Graph Alignment via Dual-Pass Spectral Encoding and Latent Space Communication
Abstract
Graph alignment, the problem of identifying corresponding nodes across multiple graphs, is fundamental to numerous applications. Most existing unsupervised methods embed node features into latent representations to enable cross-graph comparison without ground-truth correspondences. However, these methods suffer from two critical limitations: the degradation of node distinctiveness due to oversmoothing in GNN-based embeddings, and the misalignment of latent spaces across graphs caused by structural noise, feature heterogeneity, and training instability, ultimately leading to unreliable node correspondences. Our key insight is that rather than balancing these objectives purely in the feature space, a unified framework can simultaneously filter in both feature and map spaces. We propose a novel framework that employs a dual-pass encoder to inject high-frequency discriminability into node features, paired with a geometry-aware functional map module that operates on the correspondence itself.
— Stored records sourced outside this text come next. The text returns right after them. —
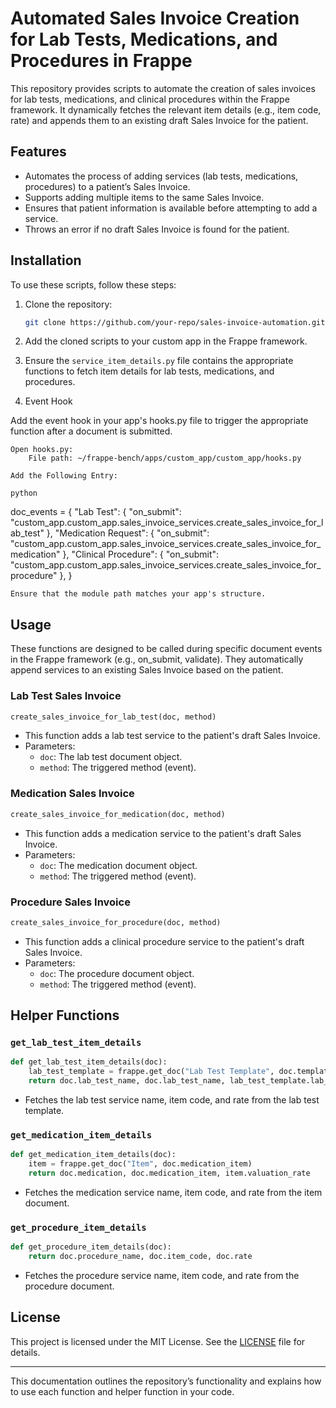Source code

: # Automated Sales Invoice Creation for Lab Tests, Medications, and Procedures in Frappe

This repository provides scripts to automate the creation of sales invoices for lab tests, medications, and clinical procedures within the Frappe framework. It dynamically fetches the relevant item details (e.g., item code, rate) and appends them to an existing draft Sales Invoice for the patient.

## Features

- Automates the process of adding services (lab tests, medications, procedures) to a patient’s Sales Invoice.
- Supports adding multiple items to the same Sales Invoice.
- Ensures that patient information is available before attempting to add a service.
- Throws an error if no draft Sales Invoice is found for the patient.

## Installation

To use these scripts, follow these steps:

1. Clone the repository:
   ```bash
   git clone https://github.com/your-repo/sales-invoice-automation.git
   ```

2. Add the cloned scripts to your custom app in the Frappe framework.

3. Ensure the `service_item_details.py` file contains the appropriate functions to fetch item details for lab tests, medications, and procedures.

4. Event Hook

Add the event hook in your app's hooks.py file to trigger the appropriate function after a document is submitted.

    Open hooks.py:
        File path: ~/frappe-bench/apps/custom_app/custom_app/hooks.py

    Add the Following Entry:

    python

doc_events = {
   "Lab Test": {
        "on_submit": "custom_app.custom_app.sales_invoice_services.create_sales_invoice_for_lab_test"
        },
    "Medication Request": {
        "on_submit": "custom_app.custom_app.sales_invoice_services.create_sales_invoice_for_medication"
        },
    "Clinical Procedure": {
        "on_submit": "custom_app.custom_app.sales_invoice_services.create_sales_invoice_for_procedure"
        },
}

    Ensure that the module path matches your app's structure.
## Usage

These functions are designed to be called during specific document events in the Frappe framework (e.g., on_submit, validate). They automatically append services to an existing Sales Invoice based on the patient.

### Lab Test Sales Invoice

```python
create_sales_invoice_for_lab_test(doc, method)
```

- This function adds a lab test service to the patient's draft Sales Invoice.
- Parameters: 
  - `doc`: The lab test document object.
  - `method`: The triggered method (event).

### Medication Sales Invoice

```python
create_sales_invoice_for_medication(doc, method)
```

- This function adds a medication service to the patient's draft Sales Invoice.
- Parameters: 
  - `doc`: The medication document object.
  - `method`: The triggered method (event).

### Procedure Sales Invoice

```python
create_sales_invoice_for_procedure(doc, method)
```

- This function adds a clinical procedure service to the patient's draft Sales Invoice.
- Parameters: 
  - `doc`: The procedure document object.
  - `method`: The triggered method (event).

## Helper Functions

### `get_lab_test_item_details`

```python
def get_lab_test_item_details(doc):
    lab_test_template = frappe.get_doc("Lab Test Template", doc.template)
    return doc.lab_test_name, doc.lab_test_name, lab_test_template.lab_test_rate
```

- Fetches the lab test service name, item code, and rate from the lab test template.

### `get_medication_item_details`

```python
def get_medication_item_details(doc):
    item = frappe.get_doc("Item", doc.medication_item)
    return doc.medication, doc.medication_item, item.valuation_rate
```

- Fetches the medication service name, item code, and rate from the item document.

### `get_procedure_item_details`

```python
def get_procedure_item_details(doc):
    return doc.procedure_name, doc.item_code, doc.rate
```

- Fetches the procedure service name, item code, and rate from the procedure document.

## License

This project is licensed under the MIT License. See the [LICENSE](LICENSE) file for details.

---

This documentation outlines the repository’s functionality and explains how to use each function and helper function in your code.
This functional map module learns bijective and isometric transformations that align latent spaces while acting as a low-pass filter on correspondences, enforcing smoothness and robustness as a structural prior in the map space. Extensive experiments on graph benchmarks demonstrate that our method consistently outperforms existing unsupervised alignment baselines, exhibiting superior robustness to structural inconsistencies and challenging alignment scenarios.